The Empress Queen is no more. The Emperor has procured his Brother Maximilian to be declared Co Adjutor of the Bishoprick of Munster and Cologne, which affects Holland and the Low Countries.2 He is supposed to have his Eye on Liege. This may alarm the Dutch, the King of Prussia and France. The War may become general, and the Fear of it may make Peace, that is it might, if the King of England was not the most determined Man in the World. But depressed and distracted and ruined as his Dominions are, he will set all Europe in a Blaze before he will make Peace. His Exertions however against Us3 cannot be very formidable. Patience, Firmness and Perseverance are our only Remedy: these are a sure and an infallible one;4 and with this Observation I beg Leave to take my Leave of Congress for the Year 1780, which has been to me the most anxious5 and mortifying Year of my whole Life. God grant that more Vigour, Wisdom and Decision may govern the Councils, Negotiations and Operations of Mankind in the Year 1781.
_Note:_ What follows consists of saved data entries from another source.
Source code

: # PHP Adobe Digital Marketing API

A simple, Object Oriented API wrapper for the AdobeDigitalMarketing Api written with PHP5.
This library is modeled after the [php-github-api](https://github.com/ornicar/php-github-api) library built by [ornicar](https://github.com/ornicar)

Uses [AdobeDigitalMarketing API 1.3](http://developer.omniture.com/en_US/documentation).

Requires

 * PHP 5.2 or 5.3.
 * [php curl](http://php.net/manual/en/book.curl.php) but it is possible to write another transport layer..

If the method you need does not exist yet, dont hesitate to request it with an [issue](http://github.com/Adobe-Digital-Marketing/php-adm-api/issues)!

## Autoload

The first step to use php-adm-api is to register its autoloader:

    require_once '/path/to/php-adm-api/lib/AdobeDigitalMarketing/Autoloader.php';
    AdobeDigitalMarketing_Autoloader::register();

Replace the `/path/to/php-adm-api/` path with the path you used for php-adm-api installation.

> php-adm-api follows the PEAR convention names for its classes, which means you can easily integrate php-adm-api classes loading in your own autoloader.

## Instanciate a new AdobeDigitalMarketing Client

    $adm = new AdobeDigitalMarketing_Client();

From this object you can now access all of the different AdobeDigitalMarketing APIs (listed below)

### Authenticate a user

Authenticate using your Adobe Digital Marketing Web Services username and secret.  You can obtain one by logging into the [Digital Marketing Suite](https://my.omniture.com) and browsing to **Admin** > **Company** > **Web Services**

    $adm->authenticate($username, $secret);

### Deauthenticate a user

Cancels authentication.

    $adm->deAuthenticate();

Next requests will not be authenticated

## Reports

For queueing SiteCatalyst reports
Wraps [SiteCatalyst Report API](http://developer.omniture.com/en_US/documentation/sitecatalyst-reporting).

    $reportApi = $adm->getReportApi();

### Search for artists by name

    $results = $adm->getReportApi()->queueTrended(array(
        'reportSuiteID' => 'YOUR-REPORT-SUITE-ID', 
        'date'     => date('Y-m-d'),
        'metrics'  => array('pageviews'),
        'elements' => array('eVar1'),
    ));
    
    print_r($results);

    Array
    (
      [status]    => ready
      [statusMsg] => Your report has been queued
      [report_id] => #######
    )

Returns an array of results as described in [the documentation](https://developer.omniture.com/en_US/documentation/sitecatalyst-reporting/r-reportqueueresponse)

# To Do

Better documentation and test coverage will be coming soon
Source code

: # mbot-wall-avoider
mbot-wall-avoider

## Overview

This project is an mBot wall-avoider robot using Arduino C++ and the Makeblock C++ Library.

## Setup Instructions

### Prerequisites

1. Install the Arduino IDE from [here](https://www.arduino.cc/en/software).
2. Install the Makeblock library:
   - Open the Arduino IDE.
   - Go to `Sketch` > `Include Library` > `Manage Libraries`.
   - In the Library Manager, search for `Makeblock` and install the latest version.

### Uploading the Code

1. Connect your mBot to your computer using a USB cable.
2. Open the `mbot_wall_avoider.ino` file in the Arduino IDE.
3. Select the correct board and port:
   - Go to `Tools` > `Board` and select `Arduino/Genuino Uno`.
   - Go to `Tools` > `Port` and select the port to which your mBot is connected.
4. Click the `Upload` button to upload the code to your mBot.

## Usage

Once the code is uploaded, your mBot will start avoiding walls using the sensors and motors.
I have the Honour to be, with the greatest Respect, Sir, your most obedient and most humble Servant
Dupl in John Thaxter’s hand (PCC, No. 84, II, f. 361–363); docketed: “Letter Decr. 31 1780 John Adams Read 19 Novr. 1781.” MS (PHi: Sprague Coll.). LbC (Adams Papers). JA drafted this letter in his Letterbook and it was from the LbC that Thaxter copied the Duplicate. When JA copied out the MS, the intended recipient’s copy, from the Letterbook, however, he made two additions to the text that are indicated in notes 3 and 5.
3. In the MS, JA added “how violent soever his thrusts.”
4. JA originally ended the LbC at this point and then added the remaining text.
5. In the MS, JA added “humiliating” here.